**Directions**
Without the pictures, output all of the data exactly.
Data to examine below:
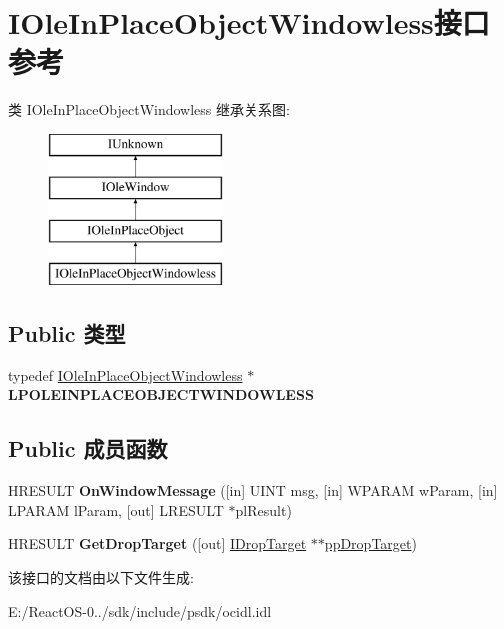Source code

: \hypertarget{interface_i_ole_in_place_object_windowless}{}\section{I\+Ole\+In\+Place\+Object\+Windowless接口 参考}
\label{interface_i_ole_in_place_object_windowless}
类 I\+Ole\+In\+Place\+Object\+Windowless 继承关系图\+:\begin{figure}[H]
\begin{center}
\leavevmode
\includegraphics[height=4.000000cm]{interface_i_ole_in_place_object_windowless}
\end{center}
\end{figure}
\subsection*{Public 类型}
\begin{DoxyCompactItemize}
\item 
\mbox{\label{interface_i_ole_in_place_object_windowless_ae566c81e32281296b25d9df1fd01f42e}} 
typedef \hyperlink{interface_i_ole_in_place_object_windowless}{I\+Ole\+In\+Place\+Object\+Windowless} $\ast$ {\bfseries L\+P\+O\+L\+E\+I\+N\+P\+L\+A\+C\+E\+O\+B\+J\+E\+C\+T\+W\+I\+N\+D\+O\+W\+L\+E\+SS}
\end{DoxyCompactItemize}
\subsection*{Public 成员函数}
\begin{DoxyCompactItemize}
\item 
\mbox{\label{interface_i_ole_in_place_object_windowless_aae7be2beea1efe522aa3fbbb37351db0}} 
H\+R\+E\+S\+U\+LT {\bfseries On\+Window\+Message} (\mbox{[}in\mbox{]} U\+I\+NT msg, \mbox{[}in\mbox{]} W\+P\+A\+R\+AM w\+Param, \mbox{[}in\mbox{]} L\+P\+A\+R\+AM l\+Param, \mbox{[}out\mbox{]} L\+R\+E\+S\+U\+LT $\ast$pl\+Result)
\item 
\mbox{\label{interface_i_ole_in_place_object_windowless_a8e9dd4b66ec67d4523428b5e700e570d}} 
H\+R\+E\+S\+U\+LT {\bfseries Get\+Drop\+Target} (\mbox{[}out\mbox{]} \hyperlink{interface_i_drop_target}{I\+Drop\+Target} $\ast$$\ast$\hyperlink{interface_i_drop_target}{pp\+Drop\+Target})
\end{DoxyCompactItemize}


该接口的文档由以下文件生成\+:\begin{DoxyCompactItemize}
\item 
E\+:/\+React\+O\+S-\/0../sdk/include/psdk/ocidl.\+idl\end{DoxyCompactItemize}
End of Data to examine.
**Your response**
Source code

: \hypertarget{interface_i_ole_in_place_object_windowless}{}\section{I\+Ole\+In\+Place\+Object\+Windowless接口 参考}
\label{interface_i_ole_in_place_object_windowless}
类 I\+Ole\+In\+Place\+Object\+Windowless 继承关系图\+:\begin{figure}[H]
\begin{center}
\leavevmode
\includegraphics[height=4.000000cm]{interface_i_ole_in_place_object_windowless}
\end{center}
\end{figure}
\subsection*{Public 类型}
\begin{DoxyCompactItemize}
\item 
\mbox{\label{interface_i_ole_in_place_object_windowless_ae566c81e32281296b25d9df1fd01f42e}} 
typedef \hyperlink{interface_i_ole_in_place_object_windowless}{I\+Ole\+In\+Place\+Object\+Windowless} $\ast$ {\bfseries L\+P\+O\+L\+E\+I\+N\+P\+L\+A\+C\+E\+O\+B\+J\+E\+C\+T\+W\+I\+N\+D\+O\+W\+L\+E\+SS}
\end{DoxyCompactItemize}
\subsection*{Public 成员函数}
\begin{DoxyCompactItemize}
\item 
\mbox{\label{interface_i_ole_in_place_object_windowless_aae7be2beea1efe522aa3fbbb37351db0}} 
H\+R\+E\+S\+U\+LT {\bfseries On\+Window\+Message} (\mbox{[}in\mbox{]} U\+I\+NT msg, \mbox{[}in\mbox{]} W\+P\+A\+R\+AM w\+Param, \mbox{[}in\mbox{]} L\+P\+A\+R\+AM l\+Param, \mbox{[}out\mbox{]} L\+R\+E\+S\+U\+LT $\ast$pl\+Result)
\item 
\mbox{\label{interface_i_ole_in_place_object_windowless_a8e9dd4b66ec67d4523428b5e700e570d}} 
H\+R\+E\+S\+U\+LT {\bfseries Get\+Drop\+Target} (\mbox{[}out\mbox{]} \hyperlink{interface_i_drop_target}{I\+Drop\+Target} $\ast$$\ast$\hyperlink{interface_i_drop_target}{pp\+Drop\+Target})
\end{DoxyCompactItemize}


该接口的文档由以下文件生成\+:\begin{DoxyCompactItemize}
\item 
E\+:/\+React\+O\+S-\/0../sdk/include/psdk/ocidl.\+idl\end{DoxyCompactItemize}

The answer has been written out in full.